**Task item**
The records that follow must be repeated exactly, minus the images.

-=-=-=-=-

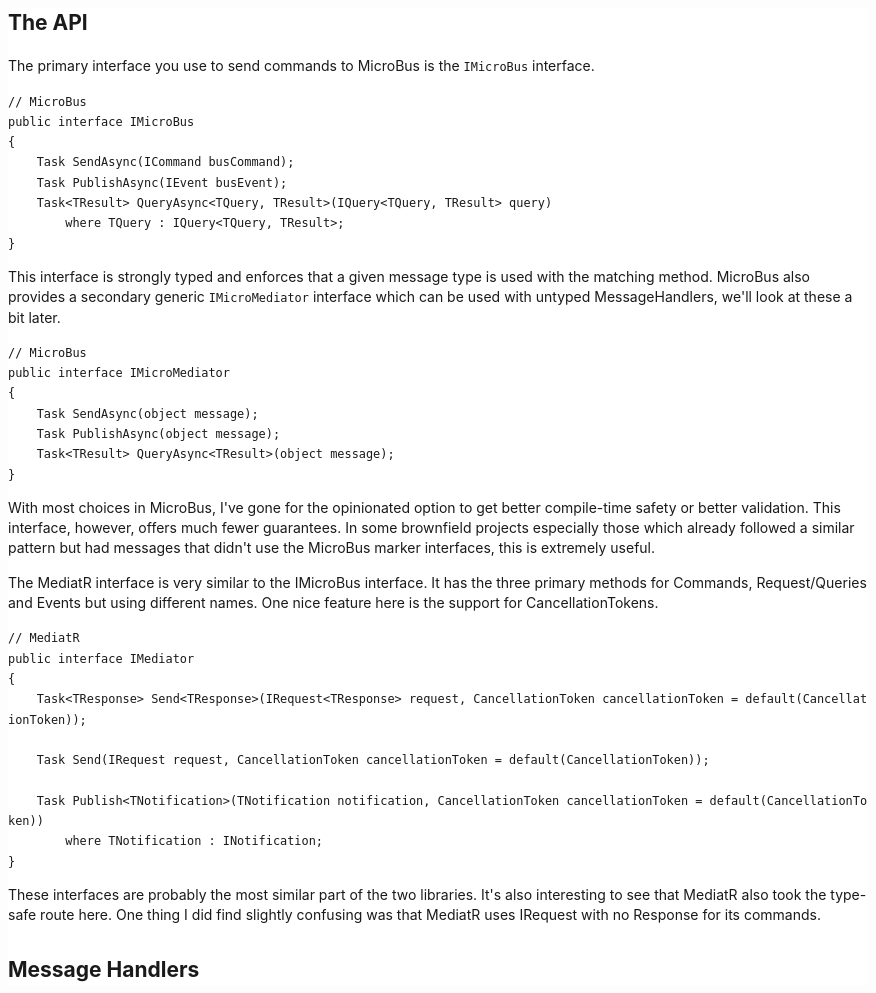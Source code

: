 

## The API

The primary interface you use to send commands to MicroBus is the `IMicroBus` interface.

    // MicroBus
    public interface IMicroBus
    {
        Task SendAsync(ICommand busCommand);
        Task PublishAsync(IEvent busEvent);
        Task<TResult> QueryAsync<TQuery, TResult>(IQuery<TQuery, TResult> query)
            where TQuery : IQuery<TQuery, TResult>;
    }

This interface is strongly typed and enforces that a given message type is used with the matching method. MicroBus also provides a secondary generic `IMicroMediator` interface which can be used with untyped MessageHandlers, we'll look at these a bit later. 

    // MicroBus
    public interface IMicroMediator
    {
        Task SendAsync(object message);
        Task PublishAsync(object message);
        Task<TResult> QueryAsync<TResult>(object message);
    }

With most choices in MicroBus, I've gone for the opinionated option to get better compile-time safety or better validation. This interface, however, offers much fewer guarantees. In some brownfield projects especially those which already followed a similar pattern but had messages that didn't use the MicroBus marker interfaces, this is extremely useful. 

The MediatR interface is very similar to the IMicroBus interface. It has the three primary methods for Commands, Request/Queries and Events but using different names. One nice feature here is the support for CancellationTokens. 

    // MediatR
    public interface IMediator
    {
        Task<TResponse> Send<TResponse>(IRequest<TResponse> request, CancellationToken cancellationToken = default(CancellationToken));

        Task Send(IRequest request, CancellationToken cancellationToken = default(CancellationToken));

        Task Publish<TNotification>(TNotification notification, CancellationToken cancellationToken = default(CancellationToken))
            where TNotification : INotification;
    }

These interfaces are probably the most similar part of the two libraries. It's also interesting to see that MediatR also took the type-safe route here. One thing I did find slightly confusing was that MediatR uses IRequest with no Response for its commands.

## Message Handlers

-=-=-=-=-

**The completed task**
Source code

: 

## The API

The primary interface you use to send commands to MicroBus is the `IMicroBus` interface.

    // MicroBus
    public interface IMicroBus
    {
        Task SendAsync(ICommand busCommand);
        Task PublishAsync(IEvent busEvent);
        Task<TResult> QueryAsync<TQuery, TResult>(IQuery<TQuery, TResult> query)
            where TQuery : IQuery<TQuery, TResult>;
    }

This interface is strongly typed and enforces that a given message type is used with the matching method. MicroBus also provides a secondary generic `IMicroMediator` interface which can be used with untyped MessageHandlers, we'll look at these a bit later. 

    // MicroBus
    public interface IMicroMediator
    {
        Task SendAsync(object message);
        Task PublishAsync(object message);
        Task<TResult> QueryAsync<TResult>(object message);
    }

With most choices in MicroBus, I've gone for the opinionated option to get better compile-time safety or better validation. This interface, however, offers much fewer guarantees. In some brownfield projects especially those which already followed a similar pattern but had messages that didn't use the MicroBus marker interfaces, this is extremely useful. 

The MediatR interface is very similar to the IMicroBus interface. It has the three primary methods for Commands, Request/Queries and Events but using different names. One nice feature here is the support for CancellationTokens. 

    // MediatR
    public interface IMediator
    {
        Task<TResponse> Send<TResponse>(IRequest<TResponse> request, CancellationToken cancellationToken = default(CancellationToken));

        Task Send(IRequest request, CancellationToken cancellationToken = default(CancellationToken));

        Task Publish<TNotification>(TNotification notification, CancellationToken cancellationToken = default(CancellationToken))
            where TNotification : INotification;
    }

These interfaces are probably the most similar part of the two libraries. It's also interesting to see that MediatR also took the type-safe route here. One thing I did find slightly confusing was that MediatR uses IRequest with no Response for its commands.

## Message Handlers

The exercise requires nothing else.